The 2nd: The right there specified is that of 'bearing arms for a lawful purpose.' This is not a right granted by the Constitution. Neither is it in any manner dependent upon that instrument for its existence. The second amendment declares that it shall not be infringed; but this, as has been seen, means no more than that it shall not be infringed by Congress. This is one of the amendments that has no other effect than to restrict the powers of the national government, leaving the people to look for their protection against any violation by their fellow-citizens of the rights it recognizes, to what is called, [...] 'powers... called internal police,' 'not surrendered or restrained' by the Constituton of the United States.
The 2nd amendment explanation is directly below the 1st amendment explanation, possibly the reason for more brevity.

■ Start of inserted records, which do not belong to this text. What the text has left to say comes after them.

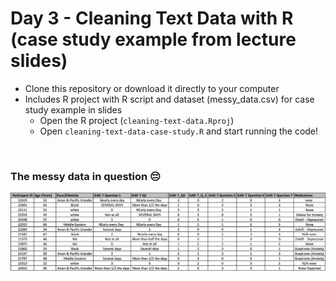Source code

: # Day 3 - Cleaning Text Data with R (case study example from lecture slides)

- Clone this repository or download it directly to your computer
- Includes R project with R script and dataset (messy_data.csv) for case study example in slides
  -  Open the R project (`cleaning-text-data.Rproj`)
  -  Open `cleaning-text-data-case-study.R` and start running the code!

<br>

### The messy data in question 😔
![](example-messy-data.png)


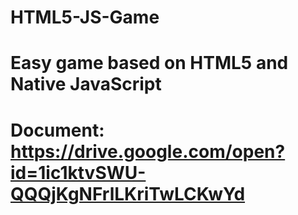 # HTML5-JS-Game
# Easy game based on HTML5 and Native JavaScript
# Document: https://drive.google.com/open?id=1ic1ktvSWU-QQQjKgNFrlLKriTwLCKwYd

Now why can't the federal courts protect either of them?
Because:
1st The government of the United States when established found it in existence, with the obligation on the part of the States to afford it protection. As no direct power over it was granted to Congress, it remains, according to the ruling in Gibbons v. Ogden, id. 203, subject to State jurisdiction. Only such existing rights were committed by the people to the protection of Congress as came within the general scope of the authority granted to the national government.

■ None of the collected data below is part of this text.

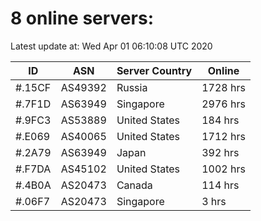 # 8 online servers:

Latest update at: Wed Apr 01 06:10:08 UTC 2020

| ID | ASN | Server Country | Online |
| -- | --- | -------------- | ------ |
| #.15CF | AS49392 | Russia | 1728 hrs |
| #.7F1D | AS63949 | Singapore | 2976 hrs |
| #.9FC3 | AS53889 | United States | 184 hrs |
| #.E069 | AS40065 | United States | 1712 hrs |
| #.2A79 | AS63949 | Japan | 392 hrs |
| #.F7DA | AS45102 | United States | 1002 hrs |
| #.4B0A | AS20473 | Canada | 114 hrs |
| #.06F7 | AS20473 | Singapore | 3 hrs |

The first amendment to the Constitution prohibits Congress from abridging 'the right of the people to assemble and to petition the government for a redress of grievances.' This, like the other amendments proposed and adopted at the same time, was not intended to limit the powers of the State governments in respect to their own citizens, but to operate upon the National government alone.
2nd: This is not a right granted by the Constitution. Neither is it in any manner dependent upon that instrument for its existence. The second amendment declares that it shall not be infringed; but this, as has been seen, means no more than that it shall not be infringed by Congress. This is one of the amendments that has no other effect than to restrict the powers of the national government, leaving the people to look for their protection against any violation by their fellow-citizens of the rights it recognizes, to what is called, [...] 'powers... called internal police,' 'not surrendered or restrained' by the Constituton of the United States.
So, in Cruikshank SCOTUS looks at both and says something along the lines of, "Sorry guys, we'd like to help see'n as how those white people massacred you and all, but first of all you didn't claim they were acting on behalf of the state, second you didn't specifically list what exactly they did, and third the Constitution not only didn't invent these rights, but it didn't grant us any police powers to enforce them against states or individuals." (More or less.)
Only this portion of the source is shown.